Selon Alain Sussfeld, l’une des conséquences directes du basculement au tout numérique est une “paupérisation” de l'offre d’image, qui “se concentre désormais sur les blockbusters au détriment de la diversité”. Il appuie également la thèse selon laquelle l'exploitation est le “seul secteur qui a tenu la rénumération de la création” et donc assuré la valeur des œuvres.

Une opinion partagée par Karine Berger, qui a qualifié les exploitants dans la salle de “derniers boucliers pour la création de la valeur” des œuvres cinématographiques. La députée s’est en outre interrogée sur la manière de ramener les plateformes étrangères de VàD vers un rôle plus vertueux pour la création, la plupart assurant “un rôle d’éditeur culturel sans pour autant participer au financement.
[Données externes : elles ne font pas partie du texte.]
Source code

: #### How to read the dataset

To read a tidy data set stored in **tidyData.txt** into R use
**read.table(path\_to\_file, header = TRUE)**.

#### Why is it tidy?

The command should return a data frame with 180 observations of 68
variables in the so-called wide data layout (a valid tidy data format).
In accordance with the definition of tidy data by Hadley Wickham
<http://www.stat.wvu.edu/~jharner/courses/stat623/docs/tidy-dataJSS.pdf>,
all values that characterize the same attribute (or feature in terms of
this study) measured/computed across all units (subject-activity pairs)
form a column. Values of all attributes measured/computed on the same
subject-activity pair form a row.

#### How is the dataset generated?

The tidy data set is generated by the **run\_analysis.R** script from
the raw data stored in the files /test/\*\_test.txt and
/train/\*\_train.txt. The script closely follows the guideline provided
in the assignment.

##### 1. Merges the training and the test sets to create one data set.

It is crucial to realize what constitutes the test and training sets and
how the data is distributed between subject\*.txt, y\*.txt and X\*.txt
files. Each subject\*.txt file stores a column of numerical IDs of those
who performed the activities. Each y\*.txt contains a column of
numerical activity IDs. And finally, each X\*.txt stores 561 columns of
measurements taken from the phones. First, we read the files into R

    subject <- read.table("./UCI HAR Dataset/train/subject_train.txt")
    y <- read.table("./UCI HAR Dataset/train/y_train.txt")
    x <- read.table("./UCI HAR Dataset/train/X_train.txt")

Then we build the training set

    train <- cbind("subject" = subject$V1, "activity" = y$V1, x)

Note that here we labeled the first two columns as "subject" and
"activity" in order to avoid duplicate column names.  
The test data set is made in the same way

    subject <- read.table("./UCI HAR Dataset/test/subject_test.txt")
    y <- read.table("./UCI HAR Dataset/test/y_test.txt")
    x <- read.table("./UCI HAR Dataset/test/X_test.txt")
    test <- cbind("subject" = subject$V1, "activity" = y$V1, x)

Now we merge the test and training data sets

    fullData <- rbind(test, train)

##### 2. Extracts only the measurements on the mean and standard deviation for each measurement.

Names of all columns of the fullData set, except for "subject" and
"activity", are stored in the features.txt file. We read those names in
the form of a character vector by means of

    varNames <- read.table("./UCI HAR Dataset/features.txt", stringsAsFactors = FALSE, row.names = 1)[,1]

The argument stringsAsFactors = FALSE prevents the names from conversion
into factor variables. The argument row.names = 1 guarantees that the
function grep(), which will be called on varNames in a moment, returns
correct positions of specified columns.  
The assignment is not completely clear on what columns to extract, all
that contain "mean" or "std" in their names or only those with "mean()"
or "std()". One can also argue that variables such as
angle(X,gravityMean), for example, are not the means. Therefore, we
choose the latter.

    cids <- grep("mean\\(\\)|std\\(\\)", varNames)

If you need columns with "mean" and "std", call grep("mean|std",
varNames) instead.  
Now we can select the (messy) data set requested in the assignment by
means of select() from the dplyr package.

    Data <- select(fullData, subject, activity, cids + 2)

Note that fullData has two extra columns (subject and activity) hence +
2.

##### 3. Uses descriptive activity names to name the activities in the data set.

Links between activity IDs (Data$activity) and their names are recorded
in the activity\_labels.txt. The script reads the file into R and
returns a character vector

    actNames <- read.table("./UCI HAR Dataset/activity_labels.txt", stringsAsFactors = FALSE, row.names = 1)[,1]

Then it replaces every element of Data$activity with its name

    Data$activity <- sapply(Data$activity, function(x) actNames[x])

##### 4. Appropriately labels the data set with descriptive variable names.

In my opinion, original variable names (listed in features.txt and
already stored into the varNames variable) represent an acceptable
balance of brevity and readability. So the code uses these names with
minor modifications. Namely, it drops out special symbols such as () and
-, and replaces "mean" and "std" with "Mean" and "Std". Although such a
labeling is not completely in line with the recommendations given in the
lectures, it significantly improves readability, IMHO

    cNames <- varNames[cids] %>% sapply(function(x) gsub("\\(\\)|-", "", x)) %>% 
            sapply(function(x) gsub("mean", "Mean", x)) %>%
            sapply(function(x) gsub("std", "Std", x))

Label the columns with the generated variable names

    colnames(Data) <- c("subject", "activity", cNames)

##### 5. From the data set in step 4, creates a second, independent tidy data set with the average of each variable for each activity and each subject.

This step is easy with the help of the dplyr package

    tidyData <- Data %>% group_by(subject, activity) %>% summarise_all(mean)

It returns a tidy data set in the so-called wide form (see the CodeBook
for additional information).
L’assiette globale des recettes des œuvres audiovisuelles en France a bel et bien augmenté ces dernières années, mais une partie de cette assiette ne contribue pas”. La solution serait, d’après elle, de “prendre une décision nationale” pour “obliger les plateformes à se reconnaître comme éditeurs, avec les responsabilités inhérentes”.

La chronologie au cœur du débat

Sans surprise, la chronologie des médias a occupé une large part des échanges, alors que les exploitants des différentes branches de la FNCF réitéraient, mardi à Deauville, leur opposition totale à une quelconque modification de celle-ci.
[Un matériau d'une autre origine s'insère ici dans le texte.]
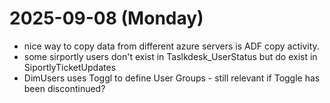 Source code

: # 2025-09-08 (Monday)

- nice way to copy data from different azure servers is ADF copy activity.
- some sirportly users don't exist in Taslkdesk_UserStatus but do exist in SiportlyTicketUpdates
- DimUsers uses Toggl to define User Groups - still relevant if Toggle has been discontinued?
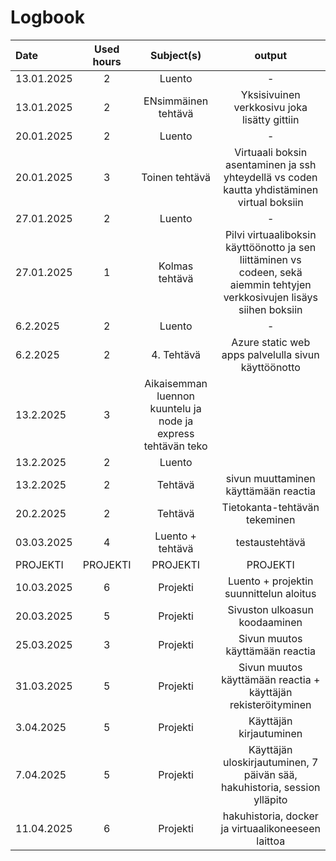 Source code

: # Logbook


| Date  | Used hours | Subject(s) |  output |
| :---         |     :---:      |     :---:      |     :---:      |
| 13.01.2025 | 2 | Luento  | -  |
| 13.01.2025 | 2 | ENsimmäinen tehtävä  | Yksisivuinen verkkosivu joka lisätty gittiin  |
| 20.01.2025 | 2 | Luento  | -  |
| 20.01.2025 | 3 | Toinen tehtävä  | Virtuaali boksin asentaminen ja ssh yhteydellä vs coden kautta yhdistäminen virtual boksiin  |
| 27.01.2025 | 2 | Luento  | -  |
| 27.01.2025 | 1 | Kolmas tehtävä  | Pilvi virtuaaliboksin käyttöönotto ja sen liittäminen vs codeen, sekä aiemmin tehtyjen verkkosivujen lisäys siihen boksiin  |
| 6.2.2025 | 2 | Luento  | -  |
| 6.2.2025 | 2 | 4. Tehtävä  | Azure static web apps palvelulla sivun käyttöönotto  |
| 13.2.2025 | 3 | Aikaisemman luennon kuuntelu ja node ja express tehtävän teko  |   |
| 13.2.2025 | 2 | Luento  |   |
| 13.2.2025 | 2 | Tehtävä  | sivun muuttaminen käyttämään reactia  |
| 20.2.2025 | 2 | Tehtävä  | Tietokanta-tehtävän tekeminen  |
| 03.03.2025 | 4 | Luento + tehtävä  | testaustehtävä  |
| PROJEKTI | PROJEKTI |  PROJEKTI | PROJEKTI  |
| 10.03.2025 | 6 | Projekti | Luento + projektin suunnittelun aloitus  |
| 20.03.2025 | 5 | Projekti | Sivuston ulkoasun koodaaminen  |
| 25.03.2025 | 3 | Projekti | Sivun muutos käyttämään reactia  |
| 31.03.2025 | 5 | Projekti | Sivun muutos käyttämään reactia + käyttäjän rekisteröityminen  |
| 3.04.2025 | 5 | Projekti |  Käyttäjän kirjautuminen |
| 7.04.2025 | 5 | Projekti |  Käyttäjän uloskirjautuminen, 7 päivän sää, hakuhistoria, session ylläpito |
| 11.04.2025 | 6 | Projekti |  hakuhistoria, docker ja virtuaalikoneeseen laittoa |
Sans pour autant contester l'actuelle fenêtre salle – “les quatre mois sont protégés par la loi, les autres fenêtres dépendent d’accords interprofessionnels” –, Pascal Rogard s’est dit favorable à ce que soit remis “un peu de souplesse dans la chronologie des médias”. De son côté, Thomas Valentin a soulevé la récurrente question du non-déplacement du délai de diffusion d’un film sur une chaîne gratuite (22 mois) lorsqu’il n’est pas acheté en Pay TV. Une problématique d’autant plus prégnante que, selon le vice-président du directoire du groupe M6, “les films sont de plus en plus rincés avant leur passage sur la télévision en clair”.

Regrettant une période limitée pour l’exploitation des œuvres en vidéo à la demande, Marc Tessier a lui aussi rappelé l’importance de la fenêtre salle dans la chaîne de diffusion et la carrière d’un film. “Nous avons besoin d’une exploitation en salles avant la VàD. C’est une rampe de lancement.” Réagissant à la prise de parole du président du Sévad, Alain Sussfeld a insisté sur le fait qu’il “faudrait que la rémunération (de la VàD, Ndlr) soit un peu conséquente. Vous bradez les prix !”, a tonné le Dg d’UGC, regrettant la vente à l’acte de certains films à 2 €, voire moins. “La rémunération des ayants-droits est la base de la chronologie des médias”, a-t-il lancé en conclusion de sa prise de parole.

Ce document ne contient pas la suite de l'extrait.